* Task prompt *
Exact copy, no pictures: return only the lines below from the line with "[Week 1: Chat" up to and including the line with "Name | Type | Description | Notes".

___

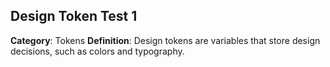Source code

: ## Design Token Test  1
**Category**: Tokens
**Definition**: Design tokens are variables that store design decisions, such as colors and typography.
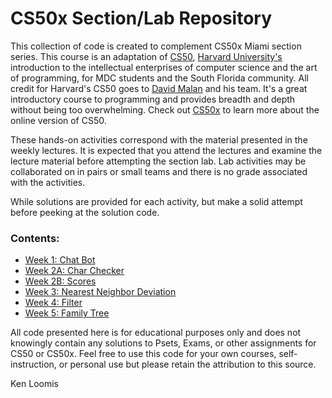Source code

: # CS50x Section/Lab Repository
This collection of code is created to complement CS50x Miami section series.
This course is an adaptation of [CS50](https://www.cs50.net),
[Harvard University's](http://www.harvard.edu) introduction to the
intellectual enterprises of computer science and the art of programming,
for MDC students and the South Florida community. All credit for
Harvard's CS50 goes to [David Malan](https://cs.harvard.edu/malan/) and his
team. It's a great introductory course to programming and provides breadth
and depth without being too overwhelming. Check out
[CS50x](https://www.edx.org/course/cs50s-introduction-to-computer-science) to
learn more about the online version of CS50.

These hands-on activities correspond with the material presented in the
weekly lectures. It is expected that you attend the lectures and examine
the lecture material before attempting the section lab. Lab activities
may be collaborated on in pairs or small teams and there is no grade
associated with the activities.

While solutions are provided for each activity, but make a
solid attempt before peeking at the solution code.

### Contents:
* [Week 1: Chat Bot](https://github.com/kjloomis/cs50x_labs/tree/main/week1)
* [Week 2A: Char Checker](https://github.com/kjloomis/cs50x_labs/tree/main/week2a)
* [Week 2B: Scores](https://github.com/kjloomis/cs50x_labs/tree/main/week2b)
* [Week 3: Nearest Neighbor Deviation](https://github.com/kjloomis/cs50x_labs/tree/main/week3)
* [Week 4: Filter](https://github.com/kjloomis/cs50x_labs/tree/main/week4)
* [Week 5: Family Tree](https://github.com/kjloomis/cs50x_labs/tree/main/week5)

All code presented here is for educational purposes only and does not knowingly
contain any solutions to Psets, Exams, or other assignments for CS50 or CS50x.
Feel free to use this code for your own courses, self-instruction, or personal
use but please retain the attribution to this source.

Ken Loomis
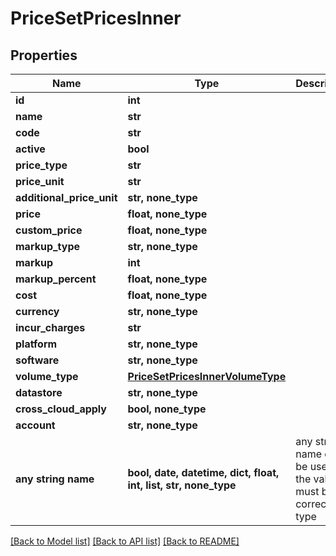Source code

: # PriceSetPricesInner


## Properties
Name | Type | Description | Notes
------------ | ------------- | ------------- | -------------
**id** | **int** |  | [optional] 
**name** | **str** |  | [optional] 
**code** | **str** |  | [optional] 
**active** | **bool** |  | [optional] 
**price_type** | **str** |  | [optional] 
**price_unit** | **str** |  | [optional] 
**additional_price_unit** | **str, none_type** |  | [optional] 
**price** | **float, none_type** |  | [optional] 
**custom_price** | **float, none_type** |  | [optional] 
**markup_type** | **str, none_type** |  | [optional] 
**markup** | **int** |  | [optional] 
**markup_percent** | **float, none_type** |  | [optional] 
**cost** | **float, none_type** |  | [optional] 
**currency** | **str, none_type** |  | [optional] 
**incur_charges** | **str** |  | [optional] 
**platform** | **str, none_type** |  | [optional] 
**software** | **str, none_type** |  | [optional] 
**volume_type** | [**PriceSetPricesInnerVolumeType**](PriceSetPricesInnerVolumeType.md) |  | [optional] 
**datastore** | **str, none_type** |  | [optional] 
**cross_cloud_apply** | **bool, none_type** |  | [optional] 
**account** | **str, none_type** |  | [optional] 
**any string name** | **bool, date, datetime, dict, float, int, list, str, none_type** | any string name can be used but the value must be the correct type | [optional]

[[Back to Model list]](../README.md#documentation-for-models) [[Back to API list]](../README.md#documentation-for-api-endpoints) [[Back to README]](../README.md)


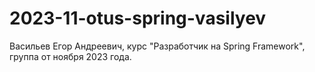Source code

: # 2023-11-otus-spring-vasilyev
Васильев Егор Андреевич, курс "Разработчик на Spring Framework", группа от ноября 2023 года.
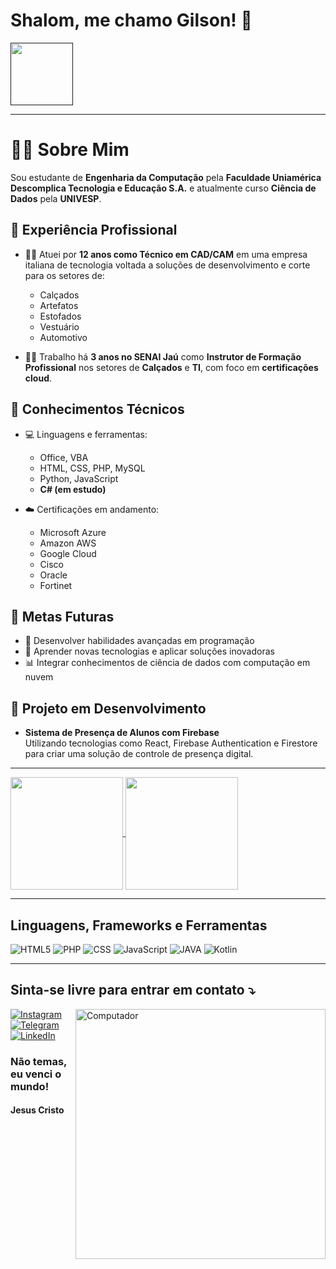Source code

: # Shalom, me chamo Gilson! :pray:

<a href=""><img src="https://media1.giphy.com/media/3oz8xALrfMNLmcNrVe/giphy.gif?cid=790b7611762e0a549d167f2febada8d713f0313d23fffccd&rid=giphy.gif&ct=g" width="100px"></a>

---
# 👨‍🎓 Sobre Mim

Sou estudante de **Engenharia da Computação** pela **Faculdade Uniamérica Descomplica Tecnologia e Educação S.A.** e atualmente curso **Ciência de Dados** pela **UNIVESP**.

## 💼 Experiência Profissional

- 👨‍💻 Atuei por **12 anos como Técnico em CAD/CAM** em uma empresa italiana de tecnologia voltada a soluções de desenvolvimento e corte para os setores de:
  - Calçados
  - Artefatos
  - Estofados
  - Vestuário
  - Automotivo

- 🧑‍🏫 Trabalho há **3 anos no SENAI Jaú** como **Instrutor de Formação Profissional** nos setores de **Calçados** e **TI**, com foco em **certificações cloud**.

## 🧠 Conhecimentos Técnicos

- 💻 Linguagens e ferramentas:
  - Office, VBA
  - HTML, CSS, PHP, MySQL
  - Python, JavaScript
  - **C# (em estudo)**

- ☁️ Certificações em andamento:
  - Microsoft Azure
  - Amazon AWS
  - Google Cloud
  - Cisco
  - Oracle
  - Fortinet

## 🎯 Metas Futuras

- 💪 Desenvolver habilidades avançadas em programação
- 🚀 Aprender novas tecnologias e aplicar soluções inovadoras
- 📊 Integrar conhecimentos de ciência de dados com computação em nuvem

## 📱 Projeto em Desenvolvimento

- **Sistema de Presença de Alunos com Firebase**  
  Utilizando tecnologias como React, Firebase Authentication e Firestore para criar uma solução de controle de presença digital.

---


<a href="https://github.com/GilsonMartias">
  <img align="center" height="180rem" src="https://github-readme-stats.vercel.app/api?username=gilsonmartias&show_icons=true&theme=dracula">
</a>
<a href="https://github.com/GilsonMartias">
  <img align="center" height="180rem" src="https://github-readme-stats.vercel.app/api/top-langs/?username=gilsonmartias&layout=compact&theme=dracula">
</a>

---

## Linguagens, Frameworks e Ferramentas

![HTML5](https://img.shields.io/badge/html5-%23FF9A00.svg?style=for-the-badge&logo=html5&logoColor=white)
![PHP](https://img.shields.io/badge/php-%23E34F26.svg?style=for-the-badge&logo=php&logoColor=white)
![CSS](https://img.shields.io/badge/css-%2300C4CC.svg?style=for-the-badge&logo=css&logoColor=white)
![JavaScript](https://img.shields.io/badge/javascript-%23323330.svg?style=for-the-badge&logo=javascript&logoColor=%23F7DF1E)
![JAVA](https://img.shields.io/badge/java-%23E4405F.svg?style=for-the-badge&logo=java&logoColor=white)
![Kotlin](https://img.shields.io/badge/kotlin-%23007ACC.svg?style=for-the-badge&logo=kotlin&logoColor=white)

---

## Sinta-se livre para entrar em contato ⤵️

<img src="https://github.com/user-attachments/assets/5f555dc4-4e08-4767-8c44-6175ff25e77b" min-width="400px" max-width="400px" width="400px" align="right" alt="Computador">

[![Instagram](https://img.shields.io/badge/@gilsonmartias-%23E4405F.svg?style=for-the-badge&logo=Instagram&logoColor=white)](https://instagram.com/gilsonmartias)
[![Telegram](https://img.shields.io/badge/Telegram-2CA5E0?style=for-the-badge&logo=telegram&logoColor=white)](https://t.me/gilsonmartias)
[![LinkedIn](https://img.shields.io/badge/linkedin-%230077B5.svg?style=for-the-badge&logo=linkedin&logoColor=white)](https://www.linkedin.com/in/gilsonmartias/)

<h3 align="left">Não temas, eu venci o mundo!</h3>
<h4 align="left">Jesus Cristo</h4>
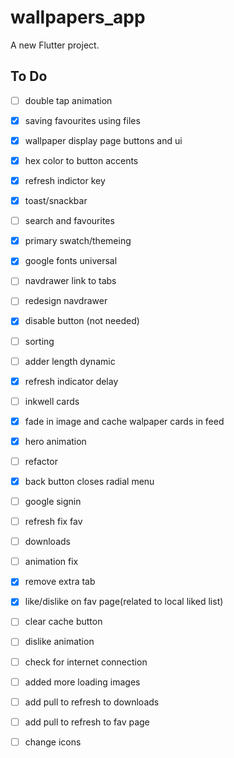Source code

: # wallpapers_app

A new Flutter project.

## To Do

- [ ] double tap animation
- [x] saving favourites using files
- [x] wallpaper display page buttons and ui
- [x] hex color to button accents
- [x] refresh indictor key
- [x] toast/snackbar
- [ ] search and favourites
- [x] primary swatch/themeing
- [x] google fonts universal
- [ ] navdrawer link to tabs
- [ ] redesign navdrawer
- [x] disable button (not needed)
- [ ] sorting
- [ ] adder length dynamic
- [x] refresh indicator delay
- [ ] inkwell cards
- [x] fade in image and cache walpaper cards in feed
- [x] hero animation
- [ ] refactor
- [x] back button closes radial menu
- [ ] google signin
- [ ] refresh fix fav
- [ ] downloads
- [ ] animation fix
- [x] remove extra tab
- [x] like/dislike on fav page(related to local liked list)
- [ ] clear cache button
- [ ] dislike animation
- [ ] check for internet connection
- [ ] added more loading images
- [ ] add pull to refresh to downloads
- [ ] add pull to refresh to fav page
- [ ] change icons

___

* Solution for this task *
* [Week 1: Chat Bot](https://github.com/kjloomis/cs50x_labs/tree/main/week1)
* [Week 2A: Char Checker](https://github.com/kjloomis/cs50x_labs/tree/main/week2a)
* [Week 2B: Scores](https://github.com/kjloomis/cs50x_labs/tree/main/week2b)
* [Week 3: Nearest Neighbor Deviation](https://github.com/kjloomis/cs50x_labs/tree/main/week3)
* [Week 4: Filter](https://github.com/kjloomis/cs50x_labs/tree/main/week4)
* [Week 5: Family Tree](https://github.com/kjloomis/cs50x_labs/tree/main/week5)

All code presented here is for educational purposes only and does not knowingly
contain any solutions to Psets, Exams, or other assignments for CS50 or CS50x.
Feel free to use this code for your own courses, self-instruction, or personal
use but please retain the attribution to this source.

Ken Loomis
Source code

: # PriceSetPricesInner


## Properties
Name | Type | Description | Notes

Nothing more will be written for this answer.